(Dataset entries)
┌──
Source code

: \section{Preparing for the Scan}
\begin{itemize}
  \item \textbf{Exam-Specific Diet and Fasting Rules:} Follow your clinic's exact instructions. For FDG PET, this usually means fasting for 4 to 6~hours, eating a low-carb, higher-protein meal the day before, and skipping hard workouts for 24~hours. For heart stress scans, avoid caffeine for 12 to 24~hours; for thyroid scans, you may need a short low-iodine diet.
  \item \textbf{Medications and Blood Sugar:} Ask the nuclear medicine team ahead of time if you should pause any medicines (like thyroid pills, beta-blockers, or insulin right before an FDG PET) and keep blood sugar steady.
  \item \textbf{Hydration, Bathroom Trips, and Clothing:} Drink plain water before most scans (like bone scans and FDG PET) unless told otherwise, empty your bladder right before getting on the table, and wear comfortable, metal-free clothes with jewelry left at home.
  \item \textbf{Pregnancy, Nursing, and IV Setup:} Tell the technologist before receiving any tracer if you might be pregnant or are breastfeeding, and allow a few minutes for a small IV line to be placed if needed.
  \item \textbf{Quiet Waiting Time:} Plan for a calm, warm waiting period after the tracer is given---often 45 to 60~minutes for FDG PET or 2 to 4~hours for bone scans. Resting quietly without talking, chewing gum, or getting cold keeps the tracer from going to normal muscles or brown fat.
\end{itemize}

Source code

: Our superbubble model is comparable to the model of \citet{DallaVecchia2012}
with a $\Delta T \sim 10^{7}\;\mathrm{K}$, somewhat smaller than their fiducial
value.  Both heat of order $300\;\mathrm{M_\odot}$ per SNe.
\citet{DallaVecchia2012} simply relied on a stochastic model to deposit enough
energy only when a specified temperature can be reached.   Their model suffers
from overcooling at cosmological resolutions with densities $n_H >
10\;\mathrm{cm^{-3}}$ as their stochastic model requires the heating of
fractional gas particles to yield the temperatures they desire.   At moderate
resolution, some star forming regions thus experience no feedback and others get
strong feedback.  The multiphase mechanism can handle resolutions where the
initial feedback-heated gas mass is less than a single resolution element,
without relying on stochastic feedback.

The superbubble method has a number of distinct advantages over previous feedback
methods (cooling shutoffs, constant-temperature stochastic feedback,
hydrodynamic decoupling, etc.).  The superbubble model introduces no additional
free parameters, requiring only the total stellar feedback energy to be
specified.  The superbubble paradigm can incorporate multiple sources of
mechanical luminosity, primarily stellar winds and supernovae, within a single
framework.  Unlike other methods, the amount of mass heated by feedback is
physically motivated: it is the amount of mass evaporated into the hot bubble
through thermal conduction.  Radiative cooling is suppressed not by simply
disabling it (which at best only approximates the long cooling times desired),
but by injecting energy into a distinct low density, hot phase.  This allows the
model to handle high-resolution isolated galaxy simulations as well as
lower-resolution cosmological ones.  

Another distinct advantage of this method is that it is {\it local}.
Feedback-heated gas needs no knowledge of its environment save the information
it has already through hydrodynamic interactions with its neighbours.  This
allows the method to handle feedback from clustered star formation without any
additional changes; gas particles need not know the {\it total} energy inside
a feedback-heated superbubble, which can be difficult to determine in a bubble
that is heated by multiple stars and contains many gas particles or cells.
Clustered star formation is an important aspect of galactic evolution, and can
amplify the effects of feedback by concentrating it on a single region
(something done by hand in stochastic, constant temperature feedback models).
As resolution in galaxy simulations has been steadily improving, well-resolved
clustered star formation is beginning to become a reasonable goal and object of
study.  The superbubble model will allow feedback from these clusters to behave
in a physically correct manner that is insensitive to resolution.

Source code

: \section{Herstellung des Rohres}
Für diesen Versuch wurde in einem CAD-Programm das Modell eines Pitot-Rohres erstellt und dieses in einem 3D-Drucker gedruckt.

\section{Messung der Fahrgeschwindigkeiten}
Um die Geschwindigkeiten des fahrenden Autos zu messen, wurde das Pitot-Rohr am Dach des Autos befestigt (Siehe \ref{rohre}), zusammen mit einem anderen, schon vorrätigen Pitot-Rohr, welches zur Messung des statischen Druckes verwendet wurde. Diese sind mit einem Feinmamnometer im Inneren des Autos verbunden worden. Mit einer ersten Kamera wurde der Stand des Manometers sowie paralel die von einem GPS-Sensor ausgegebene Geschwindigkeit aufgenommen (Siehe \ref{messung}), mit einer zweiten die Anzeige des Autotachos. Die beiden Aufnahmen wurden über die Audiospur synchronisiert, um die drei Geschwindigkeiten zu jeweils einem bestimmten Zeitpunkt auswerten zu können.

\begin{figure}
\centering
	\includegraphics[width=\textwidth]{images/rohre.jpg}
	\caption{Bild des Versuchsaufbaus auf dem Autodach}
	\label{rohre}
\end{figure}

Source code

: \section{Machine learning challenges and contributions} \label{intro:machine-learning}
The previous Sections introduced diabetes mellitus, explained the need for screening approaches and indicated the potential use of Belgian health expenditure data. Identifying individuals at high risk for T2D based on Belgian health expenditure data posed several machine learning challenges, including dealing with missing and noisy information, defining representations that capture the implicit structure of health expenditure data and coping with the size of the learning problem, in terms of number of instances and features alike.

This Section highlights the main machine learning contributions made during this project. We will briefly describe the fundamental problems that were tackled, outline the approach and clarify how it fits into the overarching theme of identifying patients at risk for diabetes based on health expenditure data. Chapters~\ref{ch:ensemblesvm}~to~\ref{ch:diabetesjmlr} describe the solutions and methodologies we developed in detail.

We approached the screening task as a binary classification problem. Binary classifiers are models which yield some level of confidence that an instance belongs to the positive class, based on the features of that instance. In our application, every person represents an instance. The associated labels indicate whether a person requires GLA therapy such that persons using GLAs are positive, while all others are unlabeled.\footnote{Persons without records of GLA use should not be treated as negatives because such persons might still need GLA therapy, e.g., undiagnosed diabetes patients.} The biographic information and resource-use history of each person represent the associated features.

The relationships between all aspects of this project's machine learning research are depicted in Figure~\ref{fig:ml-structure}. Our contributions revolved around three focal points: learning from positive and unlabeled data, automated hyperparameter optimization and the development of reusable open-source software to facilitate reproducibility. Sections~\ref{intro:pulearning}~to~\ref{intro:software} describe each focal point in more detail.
└──
*Aim of the task*
Would you retype all of the data exactly as shown?

*Answer box*
Source code

: \section{Preparing for the Scan}
\begin{itemize}
  \item \textbf{Exam-Specific Diet and Fasting Rules:} Follow your clinic's exact instructions. For FDG PET, this usually means fasting for 4 to 6~hours, eating a low-carb, higher-protein meal the day before, and skipping hard workouts for 24~hours. For heart stress scans, avoid caffeine for 12 to 24~hours; for thyroid scans, you may need a short low-iodine diet.
  \item \textbf{Medications and Blood Sugar:} Ask the nuclear medicine team ahead of time if you should pause any medicines (like thyroid pills, beta-blockers, or insulin right before an FDG PET) and keep blood sugar steady.
  \item \textbf{Hydration, Bathroom Trips, and Clothing:} Drink plain water before most scans (like bone scans and FDG PET) unless told otherwise, empty your bladder right before getting on the table, and wear comfortable, metal-free clothes with jewelry left at home.
  \item \textbf{Pregnancy, Nursing, and IV Setup:} Tell the technologist before receiving any tracer if you might be pregnant or are breastfeeding, and allow a few minutes for a small IV line to be placed if needed.
  \item \textbf{Quiet Waiting Time:} Plan for a calm, warm waiting period after the tracer is given---often 45 to 60~minutes for FDG PET or 2 to 4~hours for bone scans. Resting quietly without talking, chewing gum, or getting cold keeps the tracer from going to normal muscles or brown fat.
\end{itemize}

Source code

: Our superbubble model is comparable to the model of \citet{DallaVecchia2012}
with a $\Delta T \sim 10^{7}\;\mathrm{K}$, somewhat smaller than their fiducial
value.  Both heat of order $300\;\mathrm{M_\odot}$ per SNe.
\citet{DallaVecchia2012} simply relied on a stochastic model to deposit enough
energy only when a specified temperature can be reached.   Their model suffers
from overcooling at cosmological resolutions with densities $n_H >
10\;\mathrm{cm^{-3}}$ as their stochastic model requires the heating of
fractional gas particles to yield the temperatures they desire.   At moderate
resolution, some star forming regions thus experience no feedback and others get
strong feedback.  The multiphase mechanism can handle resolutions where the
initial feedback-heated gas mass is less than a single resolution element,
without relying on stochastic feedback.

The superbubble method has a number of distinct advantages over previous feedback
methods (cooling shutoffs, constant-temperature stochastic feedback,
hydrodynamic decoupling, etc.).  The superbubble model introduces no additional
free parameters, requiring only the total stellar feedback energy to be
specified.  The superbubble paradigm can incorporate multiple sources of
mechanical luminosity, primarily stellar winds and supernovae, within a single
framework.  Unlike other methods, the amount of mass heated by feedback is
physically motivated: it is the amount of mass evaporated into the hot bubble
through thermal conduction.  Radiative cooling is suppressed not by simply
disabling it (which at best only approximates the long cooling times desired),
but by injecting energy into a distinct low density, hot phase.  This allows the
model to handle high-resolution isolated galaxy simulations as well as
lower-resolution cosmological ones.  

Another distinct advantage of this method is that it is {\it local}.
Feedback-heated gas needs no knowledge of its environment save the information
it has already through hydrodynamic interactions with its neighbours.  This
allows the method to handle feedback from clustered star formation without any
additional changes; gas particles need not know the {\it total} energy inside
a feedback-heated superbubble, which can be difficult to determine in a bubble
that is heated by multiple stars and contains many gas particles or cells.
Clustered star formation is an important aspect of galactic evolution, and can
amplify the effects of feedback by concentrating it on a single region
(something done by hand in stochastic, constant temperature feedback models).
As resolution in galaxy simulations has been steadily improving, well-resolved
clustered star formation is beginning to become a reasonable goal and object of
study.  The superbubble model will allow feedback from these clusters to behave
in a physically correct manner that is insensitive to resolution.

Source code

: \section{Herstellung des Rohres}
Für diesen Versuch wurde in einem CAD-Programm das Modell eines Pitot-Rohres erstellt und dieses in einem 3D-Drucker gedruckt.

\section{Messung der Fahrgeschwindigkeiten}
Um die Geschwindigkeiten des fahrenden Autos zu messen, wurde das Pitot-Rohr am Dach des Autos befestigt (Siehe \ref{rohre}), zusammen mit einem anderen, schon vorrätigen Pitot-Rohr, welches zur Messung des statischen Druckes verwendet wurde. Diese sind mit einem Feinmamnometer im Inneren des Autos verbunden worden. Mit einer ersten Kamera wurde der Stand des Manometers sowie paralel die von einem GPS-Sensor ausgegebene Geschwindigkeit aufgenommen (Siehe \ref{messung}), mit einer zweiten die Anzeige des Autotachos. Die beiden Aufnahmen wurden über die Audiospur synchronisiert, um die drei Geschwindigkeiten zu jeweils einem bestimmten Zeitpunkt auswerten zu können.

\begin{figure}
\centering
	\includegraphics[width=\textwidth]{images/rohre.jpg}
	\caption{Bild des Versuchsaufbaus auf dem Autodach}
	\label{rohre}
\end{figure}

Source code

: \section{Machine learning challenges and contributions} \label{intro:machine-learning}
The previous Sections introduced diabetes mellitus, explained the need for screening approaches and indicated the potential use of Belgian health expenditure data. Identifying individuals at high risk for T2D based on Belgian health expenditure data posed several machine learning challenges, including dealing with missing and noisy information, defining representations that capture the implicit structure of health expenditure data and coping with the size of the learning problem, in terms of number of instances and features alike.

This Section highlights the main machine learning contributions made during this project. We will briefly describe the fundamental problems that were tackled, outline the approach and clarify how it fits into the overarching theme of identifying patients at risk for diabetes based on health expenditure data. Chapters~\ref{ch:ensemblesvm}~to~\ref{ch:diabetesjmlr} describe the solutions and methodologies we developed in detail.

We approached the screening task as a binary classification problem. Binary classifiers are models which yield some level of confidence that an instance belongs to the positive class, based on the features of that instance. In our application, every person represents an instance. The associated labels indicate whether a person requires GLA therapy such that persons using GLAs are positive, while all others are unlabeled.\footnote{Persons without records of GLA use should not be treated as negatives because such persons might still need GLA therapy, e.g., undiagnosed diabetes patients.} The biographic information and resource-use history of each person represent the associated features.

The relationships between all aspects of this project's machine learning research are depicted in Figure~\ref{fig:ml-structure}. Our contributions revolved around three focal points: learning from positive and unlabeled data, automated hyperparameter optimization and the development of reusable open-source software to facilitate reproducibility. Sections~\ref{intro:pulearning}~to~\ref{intro:software} describe each focal point in more detail.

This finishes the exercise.